The most popular bus protection technique is the high impedance scheme. In this arrangement, the current transformers (cts) in the feeders are connected in parallel across a voltage measuring unit which is a plunger or cylinder unit in existing electromechanical relays. All of the cts have the same secondary to primary turns ratio. As mentioned, during normal loading, the currents into the bus equal the currents leaving it so that the summation of the secondary currents from the cts is approximately zero and the voltage unit does not pick up. During a fault of moderate current external to the bus zone, the currents increase, but still add up to approximately zero and the voltage unit still does not pick up. The voltage setting in the unit becomes important because the relay should not trip due to ct ratio errors at higher currents. During an internal bus zone fault, the ct currents in each phase add up to the fault current in that phase. This secondary fault current has no where to flow. The source cts are all pushing with their fault compliance voltage capability, and all the exciting branch impedances are high. The ct secondary voltage builds to very high values, hundreds or even thousands of volts, as the ct in the source feeders try to make the external circuit comply with their current sources. This high voltage operates the voltage unit and trips all the bus breakers to isolate the fault.

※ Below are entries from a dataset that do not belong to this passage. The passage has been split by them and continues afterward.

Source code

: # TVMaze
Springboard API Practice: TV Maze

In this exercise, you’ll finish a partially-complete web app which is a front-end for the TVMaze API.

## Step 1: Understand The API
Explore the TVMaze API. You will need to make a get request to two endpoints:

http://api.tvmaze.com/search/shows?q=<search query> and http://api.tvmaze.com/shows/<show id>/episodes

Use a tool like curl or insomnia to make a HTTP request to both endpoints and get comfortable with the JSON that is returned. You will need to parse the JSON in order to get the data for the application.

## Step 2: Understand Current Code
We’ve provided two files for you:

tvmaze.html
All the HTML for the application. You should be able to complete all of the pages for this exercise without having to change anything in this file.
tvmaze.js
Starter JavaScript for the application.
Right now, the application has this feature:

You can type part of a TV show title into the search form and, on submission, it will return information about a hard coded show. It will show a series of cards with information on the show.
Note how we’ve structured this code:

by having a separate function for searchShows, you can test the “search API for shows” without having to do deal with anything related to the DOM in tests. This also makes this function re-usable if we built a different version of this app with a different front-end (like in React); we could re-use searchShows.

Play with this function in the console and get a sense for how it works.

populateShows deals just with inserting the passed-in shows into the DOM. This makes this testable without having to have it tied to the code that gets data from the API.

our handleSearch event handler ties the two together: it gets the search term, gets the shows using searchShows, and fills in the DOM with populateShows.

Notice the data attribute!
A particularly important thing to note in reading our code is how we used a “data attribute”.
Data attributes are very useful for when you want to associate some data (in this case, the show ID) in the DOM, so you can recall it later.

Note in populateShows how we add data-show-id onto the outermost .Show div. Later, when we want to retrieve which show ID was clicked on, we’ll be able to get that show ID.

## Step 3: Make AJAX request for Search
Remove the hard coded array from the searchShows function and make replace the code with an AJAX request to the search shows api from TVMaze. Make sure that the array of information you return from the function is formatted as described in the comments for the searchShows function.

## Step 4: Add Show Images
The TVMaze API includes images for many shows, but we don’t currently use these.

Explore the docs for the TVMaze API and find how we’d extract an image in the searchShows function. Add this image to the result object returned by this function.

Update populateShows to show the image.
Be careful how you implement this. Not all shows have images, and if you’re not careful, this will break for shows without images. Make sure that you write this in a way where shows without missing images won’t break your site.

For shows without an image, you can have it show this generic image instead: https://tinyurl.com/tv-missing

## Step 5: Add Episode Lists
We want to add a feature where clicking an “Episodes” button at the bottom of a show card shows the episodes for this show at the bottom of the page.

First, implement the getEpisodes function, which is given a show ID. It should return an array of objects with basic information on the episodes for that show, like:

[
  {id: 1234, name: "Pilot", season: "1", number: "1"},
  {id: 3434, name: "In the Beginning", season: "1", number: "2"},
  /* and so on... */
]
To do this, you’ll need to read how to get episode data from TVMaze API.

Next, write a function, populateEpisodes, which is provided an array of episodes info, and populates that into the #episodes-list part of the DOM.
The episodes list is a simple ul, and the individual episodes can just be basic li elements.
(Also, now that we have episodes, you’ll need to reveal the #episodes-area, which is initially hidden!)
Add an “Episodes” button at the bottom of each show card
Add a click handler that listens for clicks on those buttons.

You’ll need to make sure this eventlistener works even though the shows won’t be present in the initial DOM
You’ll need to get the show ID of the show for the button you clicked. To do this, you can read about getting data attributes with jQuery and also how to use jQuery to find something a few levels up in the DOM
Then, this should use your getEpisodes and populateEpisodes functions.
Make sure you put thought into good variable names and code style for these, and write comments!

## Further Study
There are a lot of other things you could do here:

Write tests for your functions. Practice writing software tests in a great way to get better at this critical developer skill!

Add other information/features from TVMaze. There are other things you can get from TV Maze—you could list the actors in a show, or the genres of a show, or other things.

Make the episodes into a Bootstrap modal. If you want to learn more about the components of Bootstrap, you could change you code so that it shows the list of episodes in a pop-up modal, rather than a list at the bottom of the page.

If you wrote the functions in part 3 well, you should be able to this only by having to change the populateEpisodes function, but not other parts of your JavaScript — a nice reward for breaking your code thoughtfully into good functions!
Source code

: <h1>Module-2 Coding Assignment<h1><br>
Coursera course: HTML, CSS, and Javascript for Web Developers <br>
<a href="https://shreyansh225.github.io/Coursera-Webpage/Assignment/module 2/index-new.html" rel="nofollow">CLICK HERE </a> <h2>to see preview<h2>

This high impedance differential relay, as well as the alternative percentage differential relay for protecting a bus, requires the collected current signals from all of the feeder cts on the bus. The relay has a single trip contact which operates a multi-trip auxiliary relay. This multi-trip auxiliary relay has many contacts, a group of which trip each of the breakers and others of which block the breaker closing circuits. This arrangement requires an external source to operate the high energy trip solenoids of the circuit breakers.

It has become common in low voltage circuit breakers to use low energy trip devices such as the flux shunt trip device which can be operated by power drawn from the circuit breaker current measuring ct. As mentioned, the presently available differential relays require external power to provide a high energy tripping signal.

There is a need, therefore, for improved protection of a distribution bus, and more particularly for an improved differential relay scheme for protecting a distribution bus.

One of the needs of such an improved differential relay is a reduction in the extensive wiring required in the presently available relay schemes.

Another need is for an improved differential relay in which additional feeders may be easily and simply added to an installation.

There is yet another need for an improved differential relay which does not require an external power source.

There is still another need for an improved differential bus relay which is capable of operating with a low energy circuit breaker trip mechanism.

There is a strong need for an improved differential bus relay which is simpler, cheaper, and easier to install and maintain.

SUMMARY OF THE INVENTION

These needs and others are satisfied by the distributed bus differential relay system of the invention, which includes current transformers measuring current in each of the associated feeder lines and all connected in parallel by a set of leads. Individual differential relay elements associated with each of the circuit breakers in each of the feeder lines are connected to the set of leads connecting the current transformers in parallel. Each of these differential relay devices responds to voltage conditions on the set of leads created by a fault on the bus. With a fault on the bus, the current through the cts in the feeders connected to the source or sources will exceed the current leaving the bus through the remainder of the feeders. As this current will have no where to go, a compliance voltage will be developed which the individual differential relay elements will respond to by tripping the associated breaker. Preferably, an integrated function of this voltage is utilized to reduce the likelihood of spurious trips based upon transients or voltage spikes. As the differential relay function is distributed in each feeder line, only the set of leads connecting the current transformers is required, thereby eliminating the large number of leads needed in the prior art bus differential relay schemes between the single, central differential relay and the feeder breakers. As the typical distribution system is three-phase, the simplification of the wiring required is more pronounced.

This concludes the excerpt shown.